Los trabajadores recibirán un mayor pago por laborar domingos y festivos, mientras las empresas deberán adaptarse a la reducción definitiva de la jornada laboral sin disminuir salarios.
La implementación gradual de la reforma laboral continúa avanzando en Colombia. Desde el 1 de julio de 2026 comenzó a regir un nuevo incremento en el recargo por trabajar durante domingos y días festivos, que pasó del 80 % al 90 %, mientras que el próximo 15 de julio entrará en vigor otro de los cambios más importantes para empleadores y trabajadores: la reducción de la jornada máxima legal de 44 a 42 horas semanales.
Se trata de dos modificaciones que impactarán directamente la forma en que las empresas organizan sus jornadas de trabajo y la liquidación de la nómina en todo el país.
¿Cómo queda el recargo por trabajar domingos y festivos?
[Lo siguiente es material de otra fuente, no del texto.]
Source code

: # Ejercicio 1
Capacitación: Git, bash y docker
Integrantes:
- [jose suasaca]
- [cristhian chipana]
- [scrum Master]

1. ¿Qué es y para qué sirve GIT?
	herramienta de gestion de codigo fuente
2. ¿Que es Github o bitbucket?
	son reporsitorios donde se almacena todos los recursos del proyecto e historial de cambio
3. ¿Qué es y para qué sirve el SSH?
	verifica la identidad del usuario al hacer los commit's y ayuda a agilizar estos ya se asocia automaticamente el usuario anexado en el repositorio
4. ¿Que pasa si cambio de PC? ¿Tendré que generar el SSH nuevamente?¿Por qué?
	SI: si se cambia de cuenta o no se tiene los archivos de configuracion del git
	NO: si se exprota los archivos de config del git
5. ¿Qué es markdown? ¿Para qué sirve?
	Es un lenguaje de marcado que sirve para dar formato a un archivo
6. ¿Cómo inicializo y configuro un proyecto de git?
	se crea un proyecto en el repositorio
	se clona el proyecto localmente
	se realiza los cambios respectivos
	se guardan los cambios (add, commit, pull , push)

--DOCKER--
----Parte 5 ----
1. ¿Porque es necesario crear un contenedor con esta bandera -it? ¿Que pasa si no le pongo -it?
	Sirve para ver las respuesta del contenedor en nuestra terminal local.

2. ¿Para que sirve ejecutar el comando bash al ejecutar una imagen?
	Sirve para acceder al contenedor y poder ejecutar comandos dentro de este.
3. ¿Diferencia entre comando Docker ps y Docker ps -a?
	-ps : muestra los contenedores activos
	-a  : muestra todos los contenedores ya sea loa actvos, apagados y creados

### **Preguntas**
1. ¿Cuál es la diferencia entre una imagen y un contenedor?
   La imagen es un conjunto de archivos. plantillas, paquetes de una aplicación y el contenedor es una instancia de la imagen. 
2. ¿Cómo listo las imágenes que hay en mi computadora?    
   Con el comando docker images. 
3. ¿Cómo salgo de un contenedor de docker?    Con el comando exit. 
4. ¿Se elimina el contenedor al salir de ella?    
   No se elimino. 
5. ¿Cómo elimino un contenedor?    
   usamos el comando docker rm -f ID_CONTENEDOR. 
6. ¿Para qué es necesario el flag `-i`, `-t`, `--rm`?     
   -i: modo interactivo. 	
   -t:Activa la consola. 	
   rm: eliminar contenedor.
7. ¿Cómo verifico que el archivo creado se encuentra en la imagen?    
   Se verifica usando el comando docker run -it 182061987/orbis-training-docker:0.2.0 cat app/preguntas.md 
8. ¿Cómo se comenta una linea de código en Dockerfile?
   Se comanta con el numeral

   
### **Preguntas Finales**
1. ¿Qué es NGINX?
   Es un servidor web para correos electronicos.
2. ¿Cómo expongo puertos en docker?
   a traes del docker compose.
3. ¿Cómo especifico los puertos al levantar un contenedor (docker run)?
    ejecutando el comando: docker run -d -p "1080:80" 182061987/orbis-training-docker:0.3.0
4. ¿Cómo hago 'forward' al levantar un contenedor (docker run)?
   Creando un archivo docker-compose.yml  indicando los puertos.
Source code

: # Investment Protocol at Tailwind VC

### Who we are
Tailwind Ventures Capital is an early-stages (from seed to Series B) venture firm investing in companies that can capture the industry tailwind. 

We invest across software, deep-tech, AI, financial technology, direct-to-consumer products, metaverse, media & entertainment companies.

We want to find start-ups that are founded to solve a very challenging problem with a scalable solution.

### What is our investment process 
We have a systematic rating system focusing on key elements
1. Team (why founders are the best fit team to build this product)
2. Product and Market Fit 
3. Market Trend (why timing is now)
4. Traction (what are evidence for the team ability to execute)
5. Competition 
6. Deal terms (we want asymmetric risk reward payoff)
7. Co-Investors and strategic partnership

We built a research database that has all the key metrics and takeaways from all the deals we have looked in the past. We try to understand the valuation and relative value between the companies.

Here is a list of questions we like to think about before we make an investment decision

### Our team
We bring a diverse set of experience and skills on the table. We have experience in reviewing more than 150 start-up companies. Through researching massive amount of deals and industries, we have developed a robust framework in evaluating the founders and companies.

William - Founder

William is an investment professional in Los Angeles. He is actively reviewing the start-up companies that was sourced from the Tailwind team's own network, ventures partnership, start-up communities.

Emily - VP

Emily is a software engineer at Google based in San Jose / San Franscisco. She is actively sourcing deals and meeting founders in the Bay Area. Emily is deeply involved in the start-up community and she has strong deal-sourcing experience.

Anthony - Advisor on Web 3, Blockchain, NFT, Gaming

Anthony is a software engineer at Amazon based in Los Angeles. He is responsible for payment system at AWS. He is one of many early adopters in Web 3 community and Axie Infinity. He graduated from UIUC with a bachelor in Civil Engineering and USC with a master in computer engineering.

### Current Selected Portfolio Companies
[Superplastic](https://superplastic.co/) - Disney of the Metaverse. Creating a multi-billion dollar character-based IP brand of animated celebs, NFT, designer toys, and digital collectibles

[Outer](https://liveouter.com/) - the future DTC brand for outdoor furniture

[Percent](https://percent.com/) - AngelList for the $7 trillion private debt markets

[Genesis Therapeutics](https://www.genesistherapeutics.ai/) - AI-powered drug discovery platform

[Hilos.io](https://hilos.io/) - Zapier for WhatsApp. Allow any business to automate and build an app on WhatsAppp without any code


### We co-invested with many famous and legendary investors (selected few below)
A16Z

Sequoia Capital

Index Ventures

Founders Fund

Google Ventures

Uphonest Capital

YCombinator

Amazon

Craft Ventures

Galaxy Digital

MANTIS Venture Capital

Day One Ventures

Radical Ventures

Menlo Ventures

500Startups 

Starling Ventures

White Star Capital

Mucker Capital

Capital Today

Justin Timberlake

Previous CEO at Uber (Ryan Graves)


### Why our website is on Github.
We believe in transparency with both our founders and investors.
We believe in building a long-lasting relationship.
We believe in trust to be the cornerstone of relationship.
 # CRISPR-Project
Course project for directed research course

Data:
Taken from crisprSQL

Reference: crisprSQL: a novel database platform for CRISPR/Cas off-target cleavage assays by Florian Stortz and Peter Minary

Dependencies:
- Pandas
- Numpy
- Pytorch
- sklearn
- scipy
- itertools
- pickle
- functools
Con la entrada en vigencia de esta nueva etapa de la reforma laboral, quienes trabajen en un domingo o un día festivo tendrán derecho a un recargo equivalente al 90 % sobre el valor de la hora ordinaria, en lugar del 80 % que se venía pagando.
El aumento hace parte del cronograma gradual establecido por la reforma, que contempla que el recargo llegue al 100 % a partir de julio de 2027, equiparando completamente el valor del trabajo en días de descanso obligatorio.
Diferencia entre horas extras y recargos
Uno de los aspectos que más genera dudas entre trabajadores y empleadores es la diferencia entre horas extras y recargos laborales.
Las horas extras corresponden al tiempo trabajado por encima de la jornada ordinaria o del límite máximo permitido por la ley.
Los recargos, en cambio, son pagos adicionales que recibe un trabajador por desempeñar sus funciones en condiciones especiales, como:
- Trabajo nocturno.
- Trabajo en domingos.
- Trabajo en días festivos.
Por ahora, los demás porcentajes establecidos por la legislación laboral permanecen sin cambios:
- Recargo nocturno: 35 %.
- Hora extra diurna: 25 %.
- Hora extra nocturna: 75 %.
El 15 de julio comienza oficialmente la jornada laboral de 42 horas
Otro de los cambios más relevantes llegará el 15 de julio de 2026, cuando finalizará la implementación gradual establecida por la Ley 2101 de 2021.
Desde esa fecha, la jornada máxima legal ordinaria en Colombia será de 42 horas semanales, dos horas menos frente al régimen vigente hasta ahora.
La reducción no implica disminución en:
- El salario.
- Las prestaciones sociales.
- El valor de la hora ordinaria de trabajo.
- Los derechos laborales adquiridos.
En otras palabras, los trabajadores laborarán menos horas semanales sin que ello afecte su remuneración.
Empresas deberán reorganizar turnos y horarios
La reducción de la jornada representa un reto operativo para miles de empresas.
Laura Pérez, abogada especialista en derecho laboral y seguridad social de Scola Abogados, explicó que las organizaciones deberán fortalecer la planeación de turnos para evitar errores en la liquidación de horas extras y recargos.
Según la experta, una mala implementación podría derivar en:
- Reclamaciones por pagos incorrectos.
- Procesos judiciales laborales.
- Investigaciones del Ministerio del Trabajo.
- Sanciones administrativas.
- Incremento en los costos laborales por liquidaciones erróneas.
Pérez señaló que la reducción de la jornada debe asumirse como un proceso de cumplimiento normativo y no únicamente como un ajuste administrativo.
¿Cómo deben prepararse las empresas?
Especialistas recomiendan que las compañías revisen desde ahora sus esquemas de operación para cumplir con la nueva legislación.
Entre las principales acciones están:
- Rediseñar los turnos de trabajo.
- Revisar la distribución de cargas laborales.
- Identificar procesos críticos.
- Automatizar tareas cuando sea posible.
- Capacitar a los equipos encargados de nómina y talento humano.
Una correcta planificación permitirá cumplir con la normativa sin afectar la productividad ni incrementar innecesariamente los costos laborales.
¿Qué significa este cambio para los trabajadores?
Para los trabajadores colombianos, la reforma representa una mejora gradual en las condiciones laborales.
El aumento del recargo dominical incrementa la remuneración de quienes laboran durante sus días de descanso obligatorio, mientras que la reducción definitiva de la jornada busca mejorar el equilibrio entre la vida laboral y personal sin afectar los ingresos.
No obstante, expertos coinciden en que el éxito de estas medidas dependerá de la capacidad de las empresas para adaptarse a las nuevas reglas y de la vigilancia de las autoridades para garantizar su cumplimiento.